- **Activity**: Each line of the data below from the one holding "The movies inspiring" to the one holding "Other album highlights", inclusive, is to be reproduced exactly; no other line belongs in the answer.

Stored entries
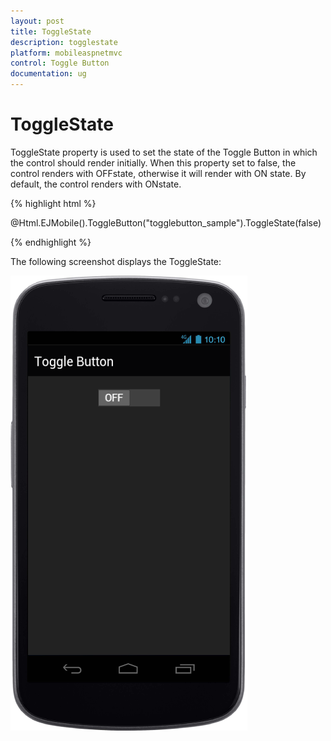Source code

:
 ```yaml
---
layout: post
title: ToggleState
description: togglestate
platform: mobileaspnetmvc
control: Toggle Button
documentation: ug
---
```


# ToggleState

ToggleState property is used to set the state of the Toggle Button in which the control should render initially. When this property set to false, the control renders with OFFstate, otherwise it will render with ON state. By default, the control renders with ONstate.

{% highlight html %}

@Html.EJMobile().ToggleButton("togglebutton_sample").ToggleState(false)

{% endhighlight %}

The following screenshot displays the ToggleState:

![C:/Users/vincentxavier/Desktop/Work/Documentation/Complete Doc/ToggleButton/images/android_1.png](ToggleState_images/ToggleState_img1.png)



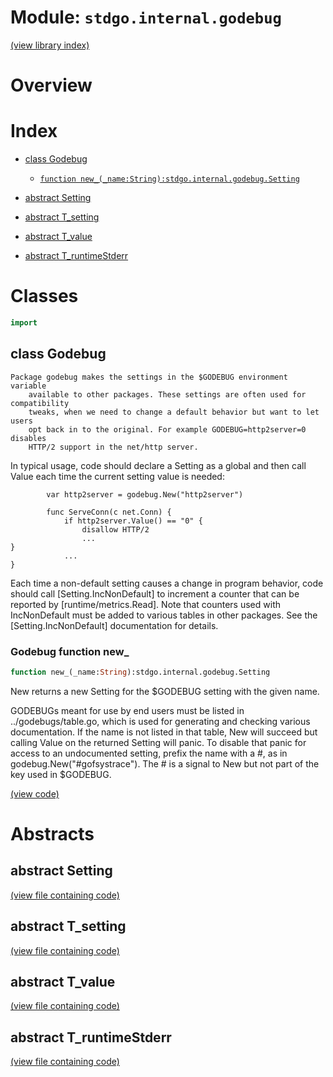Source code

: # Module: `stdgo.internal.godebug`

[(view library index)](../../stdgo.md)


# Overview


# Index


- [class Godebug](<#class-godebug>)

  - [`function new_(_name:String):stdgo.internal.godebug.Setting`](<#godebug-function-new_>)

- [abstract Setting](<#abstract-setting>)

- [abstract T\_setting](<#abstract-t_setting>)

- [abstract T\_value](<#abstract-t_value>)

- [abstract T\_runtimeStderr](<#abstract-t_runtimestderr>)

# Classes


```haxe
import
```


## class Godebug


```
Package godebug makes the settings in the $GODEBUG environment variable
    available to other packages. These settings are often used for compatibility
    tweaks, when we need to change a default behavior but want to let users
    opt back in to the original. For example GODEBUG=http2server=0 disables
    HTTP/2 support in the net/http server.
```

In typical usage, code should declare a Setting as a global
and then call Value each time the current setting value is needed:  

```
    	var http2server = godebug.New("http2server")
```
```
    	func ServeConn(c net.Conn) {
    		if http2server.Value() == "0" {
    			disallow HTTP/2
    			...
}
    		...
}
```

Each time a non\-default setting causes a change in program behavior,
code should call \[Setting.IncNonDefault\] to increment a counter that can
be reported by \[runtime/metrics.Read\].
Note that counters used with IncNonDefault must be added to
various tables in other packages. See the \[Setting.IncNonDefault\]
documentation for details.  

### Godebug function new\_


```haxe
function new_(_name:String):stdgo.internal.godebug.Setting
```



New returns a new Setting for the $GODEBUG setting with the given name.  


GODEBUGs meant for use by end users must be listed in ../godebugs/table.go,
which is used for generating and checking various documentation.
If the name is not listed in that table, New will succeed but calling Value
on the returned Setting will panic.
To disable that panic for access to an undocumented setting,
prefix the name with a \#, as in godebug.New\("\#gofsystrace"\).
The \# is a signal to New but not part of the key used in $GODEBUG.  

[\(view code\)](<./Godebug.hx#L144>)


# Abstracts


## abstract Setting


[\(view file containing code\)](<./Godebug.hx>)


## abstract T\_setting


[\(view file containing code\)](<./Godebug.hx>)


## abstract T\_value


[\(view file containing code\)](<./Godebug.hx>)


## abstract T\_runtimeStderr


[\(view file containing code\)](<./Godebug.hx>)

...

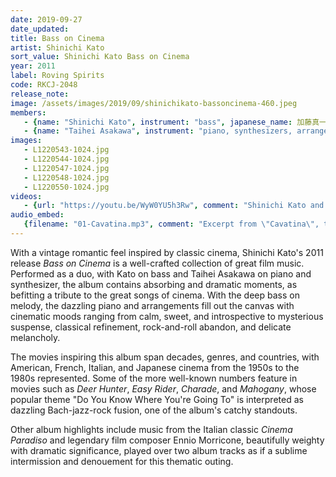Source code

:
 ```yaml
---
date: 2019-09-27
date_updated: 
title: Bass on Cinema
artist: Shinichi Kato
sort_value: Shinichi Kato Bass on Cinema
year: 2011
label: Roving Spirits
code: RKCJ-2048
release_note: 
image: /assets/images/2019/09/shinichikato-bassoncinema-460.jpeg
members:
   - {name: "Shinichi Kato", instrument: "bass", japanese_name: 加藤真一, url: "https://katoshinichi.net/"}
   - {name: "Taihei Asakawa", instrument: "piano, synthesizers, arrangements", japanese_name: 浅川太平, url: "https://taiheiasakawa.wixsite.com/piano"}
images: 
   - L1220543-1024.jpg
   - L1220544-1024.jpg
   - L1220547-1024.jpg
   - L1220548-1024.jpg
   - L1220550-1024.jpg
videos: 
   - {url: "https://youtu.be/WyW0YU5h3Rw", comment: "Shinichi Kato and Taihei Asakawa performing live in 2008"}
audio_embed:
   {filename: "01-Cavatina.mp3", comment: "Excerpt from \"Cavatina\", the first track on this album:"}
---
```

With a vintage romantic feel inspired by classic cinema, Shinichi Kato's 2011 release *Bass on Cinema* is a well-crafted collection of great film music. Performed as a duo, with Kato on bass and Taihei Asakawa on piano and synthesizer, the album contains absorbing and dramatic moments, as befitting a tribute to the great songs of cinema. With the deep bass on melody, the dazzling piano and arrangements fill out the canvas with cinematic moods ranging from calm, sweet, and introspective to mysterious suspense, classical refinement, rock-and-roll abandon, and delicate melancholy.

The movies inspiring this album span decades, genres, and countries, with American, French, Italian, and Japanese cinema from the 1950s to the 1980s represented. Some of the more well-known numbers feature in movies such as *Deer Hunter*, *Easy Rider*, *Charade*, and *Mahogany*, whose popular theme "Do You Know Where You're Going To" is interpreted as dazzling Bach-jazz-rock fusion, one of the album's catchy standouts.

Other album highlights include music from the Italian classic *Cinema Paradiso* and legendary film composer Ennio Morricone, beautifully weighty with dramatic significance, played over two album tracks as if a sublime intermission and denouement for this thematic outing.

- **Written answer**:
The movies inspiring this album span decades, genres, and countries, with American, French, Italian, and Japanese cinema from the 1950s to the 1980s represented. Some of the more well-known numbers feature in movies such as *Deer Hunter*, *Easy Rider*, *Charade*, and *Mahogany*, whose popular theme "Do You Know Where You're Going To" is interpreted as dazzling Bach-jazz-rock fusion, one of the album's catchy standouts.

Other album highlights include music from the Italian classic *Cinema Paradiso* and legendary film composer Ennio Morricone, beautifully weighty with dramatic significance, played over two album tracks as if a sublime intermission and denouement for this thematic outing.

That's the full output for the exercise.